Chapitre 1 - Dans la plénitude du temps
Lecture :
Galates 4:4 ….mais, lorsque les temps ont été accomplis, Dieu a envoyé son Fils, né d’une femme, né sous la loi, 6-7 Ne vous y trompez pas : on ne se moque pas de Dieu. Ce qu’un homme aura semé, il le moissonnera aussi.
Marc 1:14-15 Après que Jean eut été livré, Jésus alla dans la Galilée, prêchant l’Évangile de Dieu. 15 Il disait : Le temps est accompli, et le royaume de Dieu est proche. Repentez-vous, et croyez à la bonne nouvelle.
Hébreux 1:1-2 Après avoir autrefois, à plusieurs reprises et de plusieurs manières, parlé à nos pères par les prophètes, 2 Dieu dans ces derniers temps, nous a parlé par le Fils, qu’il a établi héritier de toutes choses, par lequel il a aussi créé le monde,
Matthieu 16 : 27-28 Car le Fils de l’homme doit venir dans la gloire de son Père, avec ses anges ; et alors il rendra à chacun selon ses œuvres. 28 Je vous le dis en vérité, quelques-uns de ceux qui sont ici ne mourront point, qu’ils n’aient vu le Fils de l’homme venir dans son règne.

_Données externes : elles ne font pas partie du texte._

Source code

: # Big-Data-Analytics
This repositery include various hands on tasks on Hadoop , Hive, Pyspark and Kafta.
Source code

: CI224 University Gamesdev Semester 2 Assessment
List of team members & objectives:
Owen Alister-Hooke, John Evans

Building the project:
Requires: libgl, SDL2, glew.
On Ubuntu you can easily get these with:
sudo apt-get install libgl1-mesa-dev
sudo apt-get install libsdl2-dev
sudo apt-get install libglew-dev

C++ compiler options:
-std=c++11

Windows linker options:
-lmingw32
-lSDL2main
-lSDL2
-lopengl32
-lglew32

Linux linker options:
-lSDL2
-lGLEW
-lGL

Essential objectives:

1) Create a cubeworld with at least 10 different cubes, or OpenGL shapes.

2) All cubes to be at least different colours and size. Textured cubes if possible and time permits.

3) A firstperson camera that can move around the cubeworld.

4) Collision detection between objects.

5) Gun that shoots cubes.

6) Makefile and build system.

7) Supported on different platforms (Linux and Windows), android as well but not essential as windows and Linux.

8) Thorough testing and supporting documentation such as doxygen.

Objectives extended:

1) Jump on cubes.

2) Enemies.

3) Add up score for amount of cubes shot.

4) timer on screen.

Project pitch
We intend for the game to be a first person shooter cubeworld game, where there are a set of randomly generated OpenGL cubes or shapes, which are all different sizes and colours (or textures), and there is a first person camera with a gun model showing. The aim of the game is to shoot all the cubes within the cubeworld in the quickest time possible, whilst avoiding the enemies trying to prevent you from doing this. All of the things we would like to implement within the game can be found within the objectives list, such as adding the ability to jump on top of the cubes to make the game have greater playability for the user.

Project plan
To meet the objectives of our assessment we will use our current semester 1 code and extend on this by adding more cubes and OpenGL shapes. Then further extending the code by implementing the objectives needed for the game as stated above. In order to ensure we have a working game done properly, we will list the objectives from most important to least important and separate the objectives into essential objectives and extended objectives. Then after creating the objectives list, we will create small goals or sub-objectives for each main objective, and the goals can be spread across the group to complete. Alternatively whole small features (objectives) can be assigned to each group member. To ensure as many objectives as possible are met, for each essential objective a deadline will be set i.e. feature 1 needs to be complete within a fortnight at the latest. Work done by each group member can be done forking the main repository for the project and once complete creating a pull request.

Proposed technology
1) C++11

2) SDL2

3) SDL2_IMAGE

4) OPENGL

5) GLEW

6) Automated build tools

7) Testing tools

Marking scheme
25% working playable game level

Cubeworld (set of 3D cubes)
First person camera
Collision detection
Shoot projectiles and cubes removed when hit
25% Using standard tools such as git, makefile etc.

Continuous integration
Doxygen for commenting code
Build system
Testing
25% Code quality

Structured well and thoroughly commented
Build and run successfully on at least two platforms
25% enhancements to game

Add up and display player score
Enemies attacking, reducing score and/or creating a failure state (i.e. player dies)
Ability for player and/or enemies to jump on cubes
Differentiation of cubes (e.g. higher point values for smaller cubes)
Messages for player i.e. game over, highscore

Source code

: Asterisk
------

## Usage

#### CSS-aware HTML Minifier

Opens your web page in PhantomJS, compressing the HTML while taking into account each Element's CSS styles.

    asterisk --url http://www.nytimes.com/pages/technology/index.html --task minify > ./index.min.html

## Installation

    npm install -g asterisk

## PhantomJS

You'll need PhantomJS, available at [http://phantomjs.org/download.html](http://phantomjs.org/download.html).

Ces passages, et d'autres de caractère similaire, représentent un programme et un calendrier précis et ordonnés de Dieu. Des mots tels que « Dans la plénitude des temps », « le temps est accompli », « à la fin de ces jours (ou temps) » sont clairement indiqués comme un moment fixé et déterminé pour l'intervention divine.
« La plénitude des temps » parle d'une période accomplie. C'est un mot très intéressant, utilisé dans un grand nombre de connexions, et qui signifie simplement « compléter », ou « remplir ». Dans un certain sens, il s'agit d'une pièce placée dans un vêtement déchiré, et vous savez que l'effet d'une pièce dans un vêtement déchiré est de le rendre complet, de combler le vide, de l'unir en un tout. À une autre occasion, le mot est utilisé pour désigner des paniers qui viennent d'être remplis jusqu'à ce qu'ils ne puissent plus en contenir. Ce même mot est utilisé ici : la plénitude des temps, quelque chose d’achevé, quelque chose amené à sa consommation. La déclaration est que, juste à ce moment-là, Dieu a envoyé Son Fils.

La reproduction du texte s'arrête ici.